1997 Porsche 993 Carrera
When I first wrote about the air-cooled phenomenon, I never thought that two years later, I would be in one — a '97 Porsche 993 Carrera S, to be exact. My hesitancy was well documented as I knew about the countless horror stories of maintenance issues leaving owners stranded and embarrassed at car meets. Well, five months in, and it might very well be my best car experience yet.
This isn't my first time with the 911; my original Porsche was a yellow '02 996 C2 with a roll bar, GT3 seats and full coilovers — a very capable, tuned and purpose built vehicle. It had everything.
It also got a whole lot of attention — understandable, but not always welcomed. Having owned an Audi R8, a Gallardo and most recently a BMW i8, you get used to the questioning stares, but they're stares that usually translate into “you’re rich” or even a “can I introduce you to my daughter” vibe (true story).
An air-cooled 993, however, attracts a completely different type of enthusiast. Those that seem to inquire or comment on the 993 are less interested in what I do or who I'm seeing. They simply admire the curves of the car and really know what the air-cooled life is all about.
You Had Me at Drive
To truly understand the air-cooled life, you have to drive an air-cooled Porsche. I was roped into this lifestyle by a good friend. At first I was skeptical, of course, but I’m not going to turn down the opportunity to drive a Ruf 964 RCT. That's right — the first air-cooled car I ever got to drive was a true Ruf car. To put this in perspective, think of it like going on your first date... with Emily Ratajkowski. From the start, your expectations have been set way too high.
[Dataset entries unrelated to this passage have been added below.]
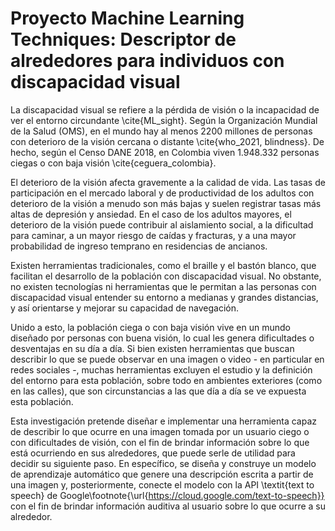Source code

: # Proyecto Machine Learning Techniques: Descriptor de alrededores para individuos con discapacidad visual

La discapacidad visual se refiere a la pérdida de visión o la incapacidad de ver el entorno circundante \cite{ML_sight}. Según la Organización Mundial de la Salud (OMS), en el mundo hay al menos 2200 millones de personas con deterioro de la visión cercana o distante \cite{who_2021, blindness}. De hecho, según el Censo DANE 2018, en Colombia viven 1.948.332 personas ciegas o con baja visión \cite{ceguera_colombia}. 

El deterioro de la visión afecta gravemente a la calidad de vida. Las tasas de participación en el mercado laboral y de productividad de los adultos con deterioro de la visión a menudo son más bajas y suelen registrar tasas más altas de depresión y ansiedad. En el caso de los adultos mayores, el deterioro de la visión puede contribuir al aislamiento social, a la dificultad para caminar, a un mayor riesgo de caídas y fracturas, y a una mayor probabilidad de ingreso temprano en residencias de ancianos. 

Existen herramientas tradicionales, como el braille y el bastón blanco, que facilitan el desarrollo de la población con discapacidad visual. No obstante, no existen tecnologías ni herramientas que le permitan a las personas con discapacidad visual entender su entorno a medianas y grandes distancias, y así orientarse y mejorar su capacidad de navegación.

Unido a esto, la población ciega o con baja visión vive en un mundo diseñado por personas con buena visión, lo cual les genera dificultades o desventajas en su día a día. Si bien existen herramientas que buscan describir lo que se puede observar en una imagen o video - en particular en redes sociales -, muchas herramientas excluyen el estudio y la definición del entorno para esta población, sobre todo en ambientes exteriores (como en las calles), que son circunstancias a las que día a día se ve expuesta esta población.

Esta investigación pretende diseñar e implementar una herramienta capaz de describir lo que ocurre en una imagen tomada por un usuario ciego o con dificultades de visión, con el fin de brindar información sobre lo que está ocurriendo en sus alrededores, que puede serle de utilidad para decidir su siguiente paso. En específico, se diseña y construye un modelo de aprendizaje automático que genere una descripción escrita a partir de una imagen y, posteriormente, conecte el modelo con la API \textit{text to speech} de Google\footnote{\url{https://cloud.google.com/text-to-speech}} con el fin de brindar información auditiva al usuario sobre lo que ocurre a su alrededor.
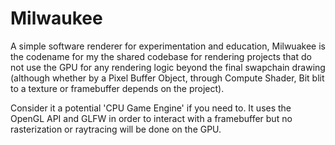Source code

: # Milwaukee

A simple software renderer for experimentation and education, Milwuakee is the codename for my the shared codebase for rendering projects that do not use the GPU for any rendering logic beyond the final swapchain drawing (although whether by a Pixel Buffer Object, through Compute Shader, Bit blit to a texture or framebuffer depends on the project). 

Consider it a potential 'CPU Game Engine' if you need to. It uses the OpenGL API and GLFW in order to interact with a framebuffer but no rasterization or raytracing will be done on the GPU.
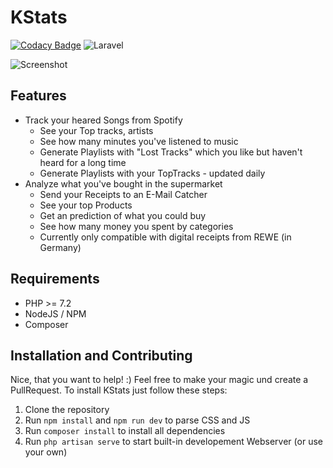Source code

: # KStats
[![Codacy Badge](https://api.codacy.com/project/badge/Grade/e2ba9f2772e24d8d9fae5f9e8955d70c)](https://app.codacy.com/manual/MrKrisKrisu/KStats?utm_source=github.com&utm_medium=referral&utm_content=MrKrisKrisu/KStats&utm_campaign=Badge_Grade_Dashboard) ![Laravel](https://github.com/MrKrisKrisu/KStats/workflows/Laravel/badge.svg)

![Screenshot](screenshot.png)

## Features
* Track your heared Songs from Spotify
    * See your Top tracks, artists
    * See how many minutes you've listened to music
    * Generate Playlists with "Lost Tracks" which you like but haven't heard for a long time
    * Generate Playlists with your TopTracks - updated daily
* Analyze what you've bought in the supermarket
    * Send your Receipts to an E-Mail Catcher
    * See your top Products
    * Get an prediction of what you could buy
    * See how many money you spent by categories
    * Currently only compatible with digital receipts from REWE (in Germany)
  
## Requirements

* PHP >= 7.2
* NodeJS / NPM
* Composer

## Installation and Contributing

Nice, that you want to help! :) Feel free to make your magic und create a PullRequest. 
To install KStats just follow these steps:

1. Clone the repository
2. Run ``npm install`` and ``npm run dev`` to parse CSS and JS
3. Run ``composer install`` to install all dependencies
4. Run ``php artisan serve`` to start built-in developement Webserver (or use your own)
Whether I was driving a Ruf RCT or a standard 964/993, the spirit of the car always felt the same. There's this feeling of constant available power (more so in the Ruf, obviously) due to the car's lightweight handling and characteristics. The best way to describe it is that it always feels like you're going faster than you really are. It's absolutely the most fun car to drive, especially as you’re going through the gears.
Is all this a fair trade-off with reliability concerns? How would it hold up as a daily driver?
In Good Hands
It all comes down to having a good mechanic. Most air-cooled Porsches are 25 years or older, so it's going to have the typical older car issues already. But having a good mechanic (in my case, the best, Rstrada) makes a world of difference in peace of mind. Sure, it’s going to cost some money, but getting it done correctly is priceless. Knowing the car will start up without any issues (knock on wood!) and run as it should is something most of us just take for granted, but for the air-cooled life, it’s an art form. Do it the right way, and you'll be rewarded; take short cuts, and you’ll be that guy at the show calling AAA. (This could happen regardless of course; it's still an older vehicle).
Living daily with the 993 hasn’t been the challenge I initially expected. Having a cassette deck (you might need to Google that if you're not old enough) instead of Bluetooth is a welcome alternative and allows me to focus on my driving. The immobilizer can be a challenge at times (an alarm feature from the '90s); it's a remote button that needs to be pressed prior to turning on the ignition.
If you know my car history, I’ve owned a wide variety of cars, from a Scion xB to a Lamborghini Gallardo. Old school? Yep, Toyota MR-2 Turbo. New tech? Yep, BMW i8. But I can honestly say the experience of driving an air-cooled is something entirely different.